I've got this pattern based on which I want to search a string to find all matches. After using findall()
, only the last one matched is printed.
The string which I want to process is below:
'<inventor sequence="001" designation="us-only"><addressbook><last-name>Li</last-name><first-name>Shuo</first-name><address><city>Beijing</city><country>CN</country></address></addressbook></inventor><inventor sequence="002" designation="us-only"><addressbook><last-name>Liu</last-name><first-name>Xin Peng</first-name><address><city>Beijing</city><country>CN</country></address></addressbook></inventor><inventor sequence="003" designation="us-only"><addressbook><last-name>Sun</last-name><first-name>Sheng Yan</first-name><address><city>Beijing</city><country>CN</country></address></addressbook></inventor><inventor sequence="004" designation="us-only"><addressbook><last-name>Wang</last-name><first-name>Hua</first-name><address><city>Littleton</city><state>MA</state><country>US</country></address></addressbook></inventor><inventor sequence="005" designation="us-only"><addressbook><last-name>Wang</last-name><first-name>Jun</first-name><address><city>Littleton</city><state>MA</state><country>US</country></address></addressbook></inventor>'
I try to use the following code to extract all inventors from the string.

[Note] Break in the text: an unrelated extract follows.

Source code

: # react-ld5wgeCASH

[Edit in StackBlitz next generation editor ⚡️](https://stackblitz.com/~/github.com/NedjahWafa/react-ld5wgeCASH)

INVENTORS_CONTENT_PATTERN = re.compile('<inventor sequence=".*" designation=".*">(.*?)</inventor>')
re.findall(INVENTORS_CONTENT_PATTERN, data)
The result I get is the last one matched, not all the inventors from data:
['<addressbook><last-name>Wang</last-name><first-name>Jun</first-name><address><city>Littleton</city><state>MA</state><country>US</country></address></addressbook>']